Note that the precision of a posit number depends on its size. This is the sense in which posits have tapered precision. Numbers near 1 have more precision, while extremely big numbers and extremely small numbers have less. This is often what you want. Typically the vast majority of numbers in a computation are roughly on the order of 1, while with the largest and smallest numbers, you mostly want them to not overflow or underflow.

Related post: Anatomy of a floating point number


[1] John L. Gustafson and Isaac Yonemoto. Beating Floating Point at its Own Game: Posit Arithmetic. DOI: 10.14529/jsfi170206


21 thoughts on “Anatomy of a posit number

  1. While I’m sure this is all technically correct, it doesn’t seem very instructive or expository. Maybe some examples and critiques are forthcoming?

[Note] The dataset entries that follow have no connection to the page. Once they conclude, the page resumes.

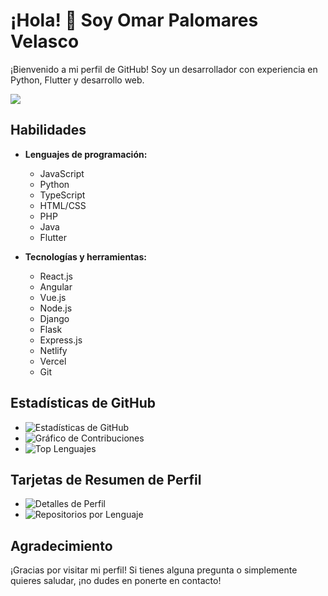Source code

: # ¡Hola! 👋 Soy Omar Palomares Velasco

¡Bienvenido a mi perfil de GitHub! Soy un desarrollador con experiencia en Python, Flutter y desarrollo web.

<img src="https://user-images.githubusercontent.com/73097560/115834477-dbab4500-a447-11eb-908a-139a6edaec5c.gif">

## Habilidades

- **Lenguajes de programación:**
  - JavaScript
  - Python
  - TypeScript
  - HTML/CSS
  - PHP
  - Java
  - Flutter

- **Tecnologías y herramientas:**
  - React.js
  - Angular
  - Vue.js
  - Node.js
  - Django
  - Flask
  - Express.js
  - Netlify
  - Vercel
  - Git

## Estadísticas de GitHub

- ![Estadísticas de GitHub](https://github-readme-stats.vercel.app/api?username=omarPVP123131&show_icons=true&count_private=true)
- ![Gráfico de Contribuciones](https://github-readme-streak-stats.herokuapp.com/?user=omarPVP123131)
- ![Top Lenguajes](https://github-readme-stats.vercel.app/api/top-langs/?username=omarPVP123131)

## Tarjetas de Resumen de Perfil

- ![Detalles de Perfil](https://github-profile-summary-cards.vercel.app/api/cards/profile-details?username=omarPVP123131&theme=dracula)
- ![Repositorios por Lenguaje](https://github-profile-summary-cards.vercel.app/api/cards/repos-per-language?username=omarPVP123131&theme=dracula)

## Agradecimiento

¡Gracias por visitar mi perfil! Si tienes alguna pregunta o simplemente quieres saludar, ¡no dudes en ponerte en contacto!
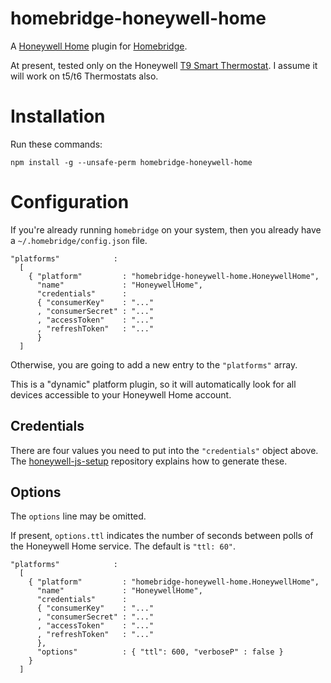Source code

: # homebridge-honeywell-home
A [Honeywell Home](https://honeywellhome.com) plugin for [Homebridge](https://homebridge.io/).

At present,
tested only on the Honeywell [T9 Smart Thermostat](https://t9.honeywellhome.com/). I assume it will work on t5/t6 Thermostats also.

# Installation
Run these commands:

    npm install -g --unsafe-perm homebridge-honeywell-home

# Configuration
If you're already running `homebridge` on your system,
then you already have a `~/.homebridge/config.json` file.


    "platforms"            :
      [
        { "platform"         : "homebridge-honeywell-home.HoneywellHome",
          "name"             : "HoneywellHome",
          "credentials"      :
          { "consumerKey"    : "..."
          , "consumerSecret" : "..."
          , "accessToken"    : "..."
          , "refreshToken"   : "..."
          }
      ]


Otherwise,
you are going to add a new entry to the `"platforms"` array.

This is a "dynamic" platform plugin,
so it will automatically look for all devices accessible to your Honeywell Home account.

## Credentials
There are four values you need to put into the `"credentials"` object above.
The [honeywell-js-setup](https://github.com/d0n4v4nb3ck3r/honeywell-js-setup) repository explains how to generate these.

## Options
The `options` line may be omitted.

If present, `options.ttl` indicates the number of seconds between polls of the Honeywell Home service.
The default is `"ttl: 60"`.



    "platforms"            :
      [
        { "platform"         : "homebridge-honeywell-home.HoneywellHome",
          "name"             : "HoneywellHome",
          "credentials"      :
          { "consumerKey"    : "..."
          , "consumerSecret" : "..."
          , "accessToken"    : "..."
          , "refreshToken"   : "..."
          },
          "options"          : { "ttl": 600, "verboseP" : false }
        }
      ]
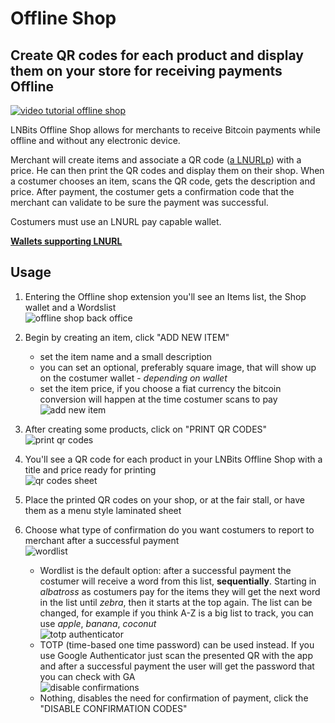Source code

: # Offline Shop

## Create QR codes for each product and display them on your store for receiving payments Offline

[![video tutorial offline shop](http://img.youtube.com/vi/_XAvM_LNsoo/0.jpg)](https://youtu.be/_XAvM_LNsoo 'video tutorial offline shop')

LNBits Offline Shop allows for merchants to receive Bitcoin payments while offline and without any electronic device.

Merchant will create items and associate a QR code ([a LNURLp](https://github.com/runcitadel/lnbits-legend/blob/master/lnbits/extensions/lnurlp/README.md)) with a price. He can then print the QR codes and display them on their shop. When a costumer chooses an item, scans the QR code, gets the description and price. After payment, the costumer gets a confirmation code that the merchant can validate to be sure the payment was successful.

Costumers must use an LNURL pay capable wallet.

[**Wallets supporting LNURL**](https://github.com/fiatjaf/awesome-lnurl#wallets)

## Usage

1. Entering the Offline shop extension you'll see an Items list, the Shop wallet and a Wordslist\
   ![offline shop back office](https://i.imgur.com/Ei7cxj9.png)
2. Begin by creating an item, click "ADD NEW ITEM"
   - set the item name and a small description
   - you can set an optional, preferably square image, that will show up on the costumer wallet - _depending on wallet_
   - set the item price, if you choose a fiat currency the bitcoin conversion will happen at the time costumer scans to pay\
     ![add new item](https://i.imgur.com/pkZqRgj.png)
3. After creating some products, click on "PRINT QR CODES"\
   ![print qr codes](https://i.imgur.com/2GAiSTe.png)
4. You'll see a QR code for each product in your LNBits Offline Shop with a title and price ready for printing\
   ![qr codes sheet](https://i.imgur.com/faEqOcd.png)
5. Place the printed QR codes on your shop, or at the fair stall, or have them as a menu style laminated sheet
6. Choose what type of confirmation do you want costumers to report to merchant after a successful payment\
   ![wordlist](https://i.imgur.com/9aM6NUL.png)

   - Wordlist is the default option: after a successful payment the costumer will receive a word from this list, **sequentially**. Starting in _albatross_ as costumers pay for the items they will get the next word in the list until _zebra_, then it starts at the top again. The list can be changed, for example if you think A-Z is a big list to track, you can use _apple_, _banana_, _coconut_\
     ![totp authenticator](https://i.imgur.com/MrJXFxz.png)
   - TOTP (time-based one time password) can be used instead. If you use Google Authenticator just scan the presented QR with the app and after a successful payment the user will get the password that you can check with GA\
     ![disable confirmations](https://i.imgur.com/2OFs4yi.png)
   - Nothing, disables the need for confirmation of payment, click the "DISABLE CONFIRMATION CODES"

  2. I’d like to write more about posits. My intention was to start with a post that lays out exactly what a posit is.

  3. “Similarly, if the first bit after the sign bit is a 1, the regime bits continue until you run out of bits or encounter a 1.”

    I assume that should be “encounter a 0?”

  4. A less significant — HA! — typo than the one “Egg Syntax” pointed out: in one place you have “sigficand”.

  5. 30+ years ago I started my career replacing analog systems with microprocessor-based digital instruments. Back then, the workhorse embedded processor was a 5 MHz 8085. The resulting systems needed to not merely equal, but in most ways exceed the performance of the analog instruments they were intended to replace.

    Accurate and timely math was key, and given an 8-bit processor lacking an FPU I soon became expert in crafting and using hand-optimized fixed-point libraries. Algorithm optimization was another expertise I developed, the goal being to get as many accurate bits in the result as possible within the memory and timing constraints.

    This was very finicky work, which I gladly left behind as embedded processors got faster, wider, then gained FPUs. (Yes, I’m an ARM M4F fan-boy.)

    Those painful integer beginnings left me with an abhorrence of “wasted bits”, which I see happening so often when users are unaware of the limitations of their FPU. And, worse, when they move computations to GPUs without allowing for the domain differences.

    The ongoing need to keep leaping between numeric format domains is frustrating. I thought we’d be long past it by now.

    It is important to recall that IEEE-704 came about because vendors originally had proprietary floating point formats. Some, such as Cray’s, were very painful to use as a library programmer, but were blisteringly fast to compute. Friendly or not, each representation supported different notions of zero, infinity, NAN, and similar properties. Caveat Emptor!

    While IEEE-704 brought an end to the “Floating Point Format Wars”, it also brought an end to innovation. It was “good enough” for all but us pedants.

    I’ve casually followed the rare whispers of “what’s next” for FPUs, and I, too, was intrigued by Unums. And dismayed when they failed to get prompt traction.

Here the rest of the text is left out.